Multimodal Metabolomic Analysis Reveals Novel Metabolic Disturbances in Adults With Early Treated Phenylketonuria

Phenylketonuria (PKU) is an inborn error of metabolism responsible for an accumulation of phenylalanine, which leads to cognitive and developmental disorders if left untreated. Most studies of adult PKU focus on neuropsychiatric complications, but new questions have been raised about systemic manifestations of PKU in adulthood. Fifteen adults with classic PKU with poor metabolic control and 15 matched healthy controls were recruited to compare their blood metabolomes by an untargeted multimodal approach (polar, apolar, and lipids) by LC/MS and a targeted approach to the tryptophan pathway.
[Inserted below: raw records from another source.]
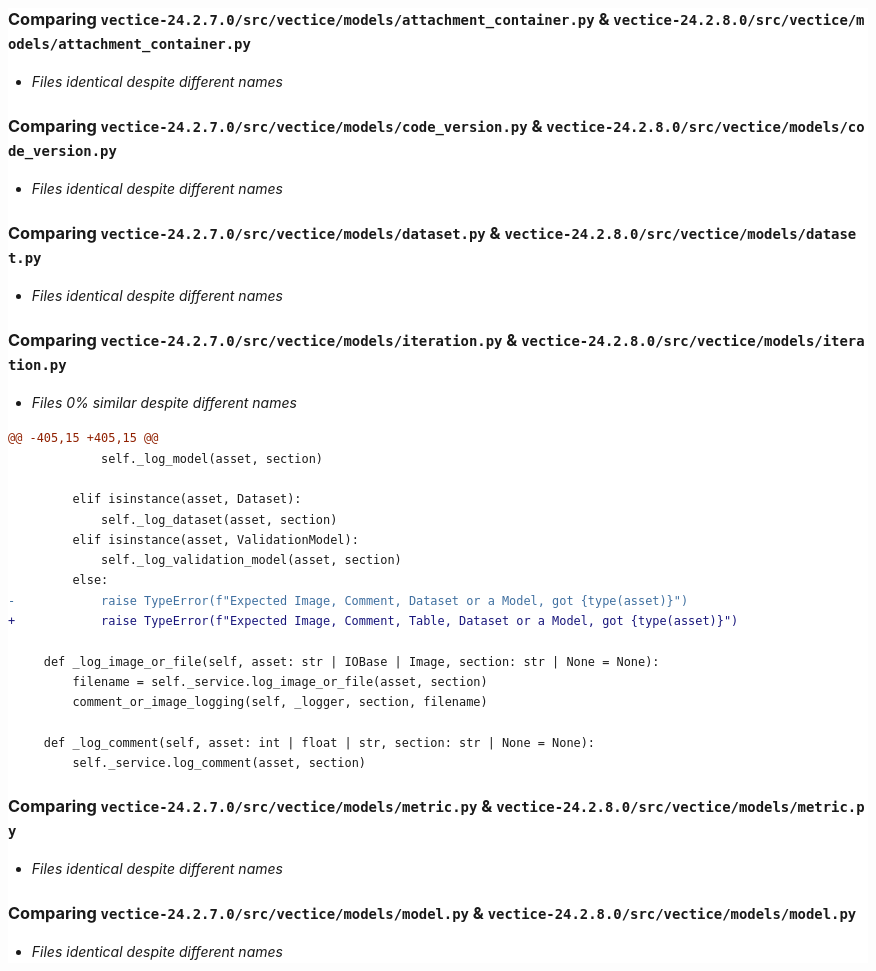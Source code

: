 ### Comparing `vectice-24.2.7.0/src/vectice/models/attachment_container.py` & `vectice-24.2.8.0/src/vectice/models/attachment_container.py`

 * *Files identical despite different names*

### Comparing `vectice-24.2.7.0/src/vectice/models/code_version.py` & `vectice-24.2.8.0/src/vectice/models/code_version.py`

 * *Files identical despite different names*

### Comparing `vectice-24.2.7.0/src/vectice/models/dataset.py` & `vectice-24.2.8.0/src/vectice/models/dataset.py`

 * *Files identical despite different names*

### Comparing `vectice-24.2.7.0/src/vectice/models/iteration.py` & `vectice-24.2.8.0/src/vectice/models/iteration.py`

 * *Files 0% similar despite different names*

```diff
@@ -405,15 +405,15 @@
             self._log_model(asset, section)
 
         elif isinstance(asset, Dataset):
             self._log_dataset(asset, section)
         elif isinstance(asset, ValidationModel):
             self._log_validation_model(asset, section)
         else:
-            raise TypeError(f"Expected Image, Comment, Dataset or a Model, got {type(asset)}")
+            raise TypeError(f"Expected Image, Comment, Table, Dataset or a Model, got {type(asset)}")
 
     def _log_image_or_file(self, asset: str | IOBase | Image, section: str | None = None):
         filename = self._service.log_image_or_file(asset, section)
         comment_or_image_logging(self, _logger, section, filename)
 
     def _log_comment(self, asset: int | float | str, section: str | None = None):
         self._service.log_comment(asset, section)
```

### Comparing `vectice-24.2.7.0/src/vectice/models/metric.py` & `vectice-24.2.8.0/src/vectice/models/metric.py`

 * *Files identical despite different names*

### Comparing `vectice-24.2.7.0/src/vectice/models/model.py` & `vectice-24.2.8.0/src/vectice/models/model.py`

 * *Files identical despite different names*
Targeted analysis revealed systemic serotonin hypometabolism and aberrant kynurenine metabolism, as well as potential implication of microbiota by differences in some indole compounds compared to controls. Untargeted analysis confirms previous findings regarding the TCA cycle, alanine aspartate glutamate metabolism, arginine and proline metabolism, and revealed some new metabolic perturbations such as arginine biosynthesis or glyoxylate and dicarboxylate metabolism. Future studies involving larger numbers of patients with varying degrees of metabolic control are needed to confirm these findings.